The task:
In the listing that follows, print every line exactly and leave the images out.

<<<<

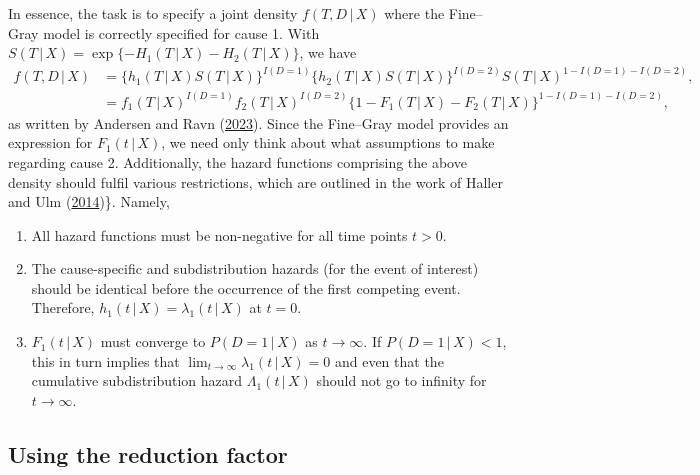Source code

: \documentclass[
  letterpaper,
  DIV=11,
  numbers=noendperiod]{scrreprt}
\providecommand{\tightlist}{%
  \setlength{\itemsep}{0pt}\setlength{\parskip}{0pt}}\usepackage{longtable,booktabs,array}
\newcommand{\given}{\,|\,}
\begin{document}
In essence, the task is to specify a joint density \(f(T, D \given X)\)
where the Fine--Gray model is correctly specified for cause 1. With
\(S(T \given X) = \exp\{-H_1(T \given X) - H_2(T \given X)\}\), we have
\begin{align*}
    f(T,D \given X) &= \{h_1(T \given X)S(T \given X)\}^{I(D = 1)}\{h_2(T \given X)S(T \given X)\}^{I(D = 2)}S(T \given X)^{1 - I(D = 1) - I(D = 2)}, \\
    &= f_1(T \given X)^{I(D = 1)}f_2(T \given X)^{I(D = 2)}\{1 - F_1(T \given X) - F_2(T \given X)\}^{1 - I(D = 1) - I(D = 2)},
\end{align*} as written by Andersen and Ravn
(\protect\hyperlink{ref-andersenModelsMultiStateSurvival2023}{2023}).
Since the Fine--Gray model provides an expression for
\(F_1(t \given X)\), we need only think about what assumptions to make
regarding cause 2. Additionally, the hazard functions comprising the
above density should fulfil various restrictions, which are outlined in
the work of Haller and Ulm
(\protect\hyperlink{ref-hallerFlexibleSimulationCompeting2014}{2014})\}.
Namely,

\begin{enumerate}
\def\labelenumi{\arabic{enumi}.}
\tightlist
\item
  All hazard functions must be non-negative for all time points
  \(t > 0\).
\item
  The cause-specific and subdistribution hazards (for the event of
  interest) should be identical before the occurrence of the first
  competing event. Therefore,
  \(h_1(t \given X) = \lambda_1(t \given X)\) at \(t = 0\).
\item
  \(F_1(t \given X)\) must converge to \(P(D = 1 \given X)\) as
  \(t \to \infty\). If \(P(D = 1 \given X) < 1\), this in turn implies
  that \(\lim_{t \to \infty} \lambda_1(t \given X) = 0\) and even that
  the cumulative subdistribution hazard \(\Lambda_1(t \given X)\) should
  not go to infinity for \(t \to \infty\).
\end{enumerate}

\hypertarget{using-the-reduction-factor}{%
\subsection{Using the reduction
factor}\label{using-the-reduction-factor}}
\end{document}

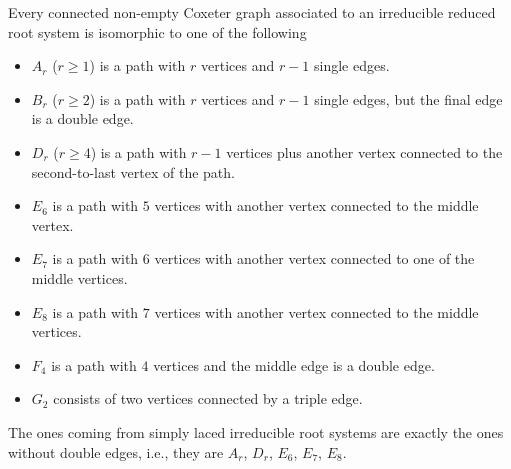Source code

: Every connected non-empty Coxeter graph associated to an irreducible reduced root
system is isomorphic to one of the following
\begin{itemize}
	\item $A_r$ ($r\geq 1$) is a path with $r$ vertices and $r - 1$ single edges.
	\item $B_r$ ($r\geq 2$) is a path with $r$ vertices and $r - 1$ single edges, but
		the final edge is a double edge.
	\item $D_r$ ($r\geq 4$) is a path with $r - 1$ vertices plus another vertex connected
		to the second-to-last vertex of the path.
	\item $E_6$ is a path with $5$ vertices with another vertex connected to the middle
		vertex.
	\item $E_7$ is a path with  $6$ vertices with another vertex connected to one of
		the middle vertices.
	\item $E_8$ is a path with $7$ vertices with another vertex connected to the
		middle vertices.
	\item $F_4$ is a path with $4$ vertices and the middle edge is a double edge.
	\item $G_2$ consists of two vertices connected by a triple edge.
\end{itemize}

The ones coming from simply laced irreducible root systems are exactly the ones without
double edges, i.e., they are $A_r$, $D_r$, $E_6$, $E_7$, $E_8$.
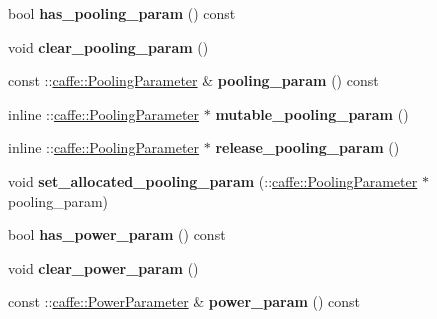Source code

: \begin{DoxyCompactItemize}
bool {\bfseries has\+\_\+pooling\+\_\+param} () const
\item 
\mbox{\label{classcaffe_1_1_layer_parameter_a99b7da91c0e22d2c56dfecba097cceef}} 
void {\bfseries clear\+\_\+pooling\+\_\+param} ()
\item 
\mbox{\label{classcaffe_1_1_layer_parameter_ae341315a6a397cef98006d830c4f43c6}} 
const \+::\mbox{\hyperlink{classcaffe_1_1_pooling_parameter}{caffe\+::\+Pooling\+Parameter}} \& {\bfseries pooling\+\_\+param} () const
\item 
\mbox{\label{classcaffe_1_1_layer_parameter_a6b9dbb8285d154e120f5d69ed4206bce}} 
inline \+::\mbox{\hyperlink{classcaffe_1_1_pooling_parameter}{caffe\+::\+Pooling\+Parameter}} $\ast$ {\bfseries mutable\+\_\+pooling\+\_\+param} ()
\item 
\mbox{\label{classcaffe_1_1_layer_parameter_a4c08f23825e455bc4fdb3ea65d93d03f}} 
inline \+::\mbox{\hyperlink{classcaffe_1_1_pooling_parameter}{caffe\+::\+Pooling\+Parameter}} $\ast$ {\bfseries release\+\_\+pooling\+\_\+param} ()
\item 
\mbox{\label{classcaffe_1_1_layer_parameter_aa9d3070b7c30a8183e6c69873ee52850}} 
void {\bfseries set\+\_\+allocated\+\_\+pooling\+\_\+param} (\+::\mbox{\hyperlink{classcaffe_1_1_pooling_parameter}{caffe\+::\+Pooling\+Parameter}} $\ast$pooling\+\_\+param)
\item 
\mbox{\label{classcaffe_1_1_layer_parameter_a6f4f4513009f0fe5203eab8606b0f649}} 
bool {\bfseries has\+\_\+power\+\_\+param} () const
\item 
\mbox{\label{classcaffe_1_1_layer_parameter_a49a7acb335a5552254830e196618c9f3}} 
void {\bfseries clear\+\_\+power\+\_\+param} ()
\item 
\mbox{\label{classcaffe_1_1_layer_parameter_a815af936f7bc00428c2cba226ea84fb1}} 
const \+::\mbox{\hyperlink{classcaffe_1_1_power_parameter}{caffe\+::\+Power\+Parameter}} \& {\bfseries power\+\_\+param} () const
\item 

\end{DoxyCompactItemize}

>>>>

Written solution:
Source code

: \documentclass[
  letterpaper,
  DIV=11,
  numbers=noendperiod]{scrreprt}
\providecommand{\tightlist}{%
  \setlength{\itemsep}{0pt}\setlength{\parskip}{0pt}}\usepackage{longtable,booktabs,array}
\newcommand{\given}{\,|\,}
\begin{document}
In essence, the task is to specify a joint density \(f(T, D \given X)\)
where the Fine--Gray model is correctly specified for cause 1. With
\(S(T \given X) = \exp\{-H_1(T \given X) - H_2(T \given X)\}\), we have
\begin{align*}
    f(T,D \given X) &= \{h_1(T \given X)S(T \given X)\}^{I(D = 1)}\{h_2(T \given X)S(T \given X)\}^{I(D = 2)}S(T \given X)^{1 - I(D = 1) - I(D = 2)}, \\
    &= f_1(T \given X)^{I(D = 1)}f_2(T \given X)^{I(D = 2)}\{1 - F_1(T \given X) - F_2(T \given X)\}^{1 - I(D = 1) - I(D = 2)},
\end{align*} as written by Andersen and Ravn
(\protect\hyperlink{ref-andersenModelsMultiStateSurvival2023}{2023}).
Since the Fine--Gray model provides an expression for
\(F_1(t \given X)\), we need only think about what assumptions to make
regarding cause 2. Additionally, the hazard functions comprising the
above density should fulfil various restrictions, which are outlined in
the work of Haller and Ulm
(\protect\hyperlink{ref-hallerFlexibleSimulationCompeting2014}{2014})\}.
Namely,

\begin{enumerate}
\def\labelenumi{\arabic{enumi}.}
\tightlist
\item
  All hazard functions must be non-negative for all time points
  \(t > 0\).
\item
  The cause-specific and subdistribution hazards (for the event of
  interest) should be identical before the occurrence of the first
  competing event. Therefore,
  \(h_1(t \given X) = \lambda_1(t \given X)\) at \(t = 0\).
\item
  \(F_1(t \given X)\) must converge to \(P(D = 1 \given X)\) as
  \(t \to \infty\). If \(P(D = 1 \given X) < 1\), this in turn implies
  that \(\lim_{t \to \infty} \lambda_1(t \given X) = 0\) and even that
  the cumulative subdistribution hazard \(\Lambda_1(t \given X)\) should
  not go to infinity for \(t \to \infty\).
\end{enumerate}

\hypertarget{using-the-reduction-factor}{%
\subsection{Using the reduction
factor}\label{using-the-reduction-factor}}
\end{document}

Source code

: Every connected non-empty Coxeter graph associated to an irreducible reduced root
system is isomorphic to one of the following
\begin{itemize}
	\item $A_r$ ($r\geq 1$) is a path with $r$ vertices and $r - 1$ single edges.
	\item $B_r$ ($r\geq 2$) is a path with $r$ vertices and $r - 1$ single edges, but
		the final edge is a double edge.
	\item $D_r$ ($r\geq 4$) is a path with $r - 1$ vertices plus another vertex connected
		to the second-to-last vertex of the path.
	\item $E_6$ is a path with $5$ vertices with another vertex connected to the middle
		vertex.
	\item $E_7$ is a path with  $6$ vertices with another vertex connected to one of
		the middle vertices.
	\item $E_8$ is a path with $7$ vertices with another vertex connected to the
		middle vertices.
	\item $F_4$ is a path with $4$ vertices and the middle edge is a double edge.
	\item $G_2$ consists of two vertices connected by a triple edge.
\end{itemize}

The ones coming from simply laced irreducible root systems are exactly the ones without
double edges, i.e., they are $A_r$, $D_r$, $E_6$, $E_7$, $E_8$.
Source code

: \begin{DoxyCompactItemize}
bool {\bfseries has\+\_\+pooling\+\_\+param} () const
\item 
\mbox{\label{classcaffe_1_1_layer_parameter_a99b7da91c0e22d2c56dfecba097cceef}} 
void {\bfseries clear\+\_\+pooling\+\_\+param} ()
\item 
\mbox{\label{classcaffe_1_1_layer_parameter_ae341315a6a397cef98006d830c4f43c6}} 
const \+::\mbox{\hyperlink{classcaffe_1_1_pooling_parameter}{caffe\+::\+Pooling\+Parameter}} \& {\bfseries pooling\+\_\+param} () const
\item 
\mbox{\label{classcaffe_1_1_layer_parameter_a6b9dbb8285d154e120f5d69ed4206bce}} 
inline \+::\mbox{\hyperlink{classcaffe_1_1_pooling_parameter}{caffe\+::\+Pooling\+Parameter}} $\ast$ {\bfseries mutable\+\_\+pooling\+\_\+param} ()
\item 
\mbox{\label{classcaffe_1_1_layer_parameter_a4c08f23825e455bc4fdb3ea65d93d03f}} 
inline \+::\mbox{\hyperlink{classcaffe_1_1_pooling_parameter}{caffe\+::\+Pooling\+Parameter}} $\ast$ {\bfseries release\+\_\+pooling\+\_\+param} ()
\item 
\mbox{\label{classcaffe_1_1_layer_parameter_aa9d3070b7c30a8183e6c69873ee52850}} 
void {\bfseries set\+\_\+allocated\+\_\+pooling\+\_\+param} (\+::\mbox{\hyperlink{classcaffe_1_1_pooling_parameter}{caffe\+::\+Pooling\+Parameter}} $\ast$pooling\+\_\+param)
\item 
\mbox{\label{classcaffe_1_1_layer_parameter_a6f4f4513009f0fe5203eab8606b0f649}} 
bool {\bfseries has\+\_\+power\+\_\+param} () const
\item 
\mbox{\label{classcaffe_1_1_layer_parameter_a49a7acb335a5552254830e196618c9f3}} 
void {\bfseries clear\+\_\+power\+\_\+param} ()
\item 
\mbox{\label{classcaffe_1_1_layer_parameter_a815af936f7bc00428c2cba226ea84fb1}} 
const \+::\mbox{\hyperlink{classcaffe_1_1_power_parameter}{caffe\+::\+Power\+Parameter}} \& {\bfseries power\+\_\+param} () const
\item 

\end{DoxyCompactItemize}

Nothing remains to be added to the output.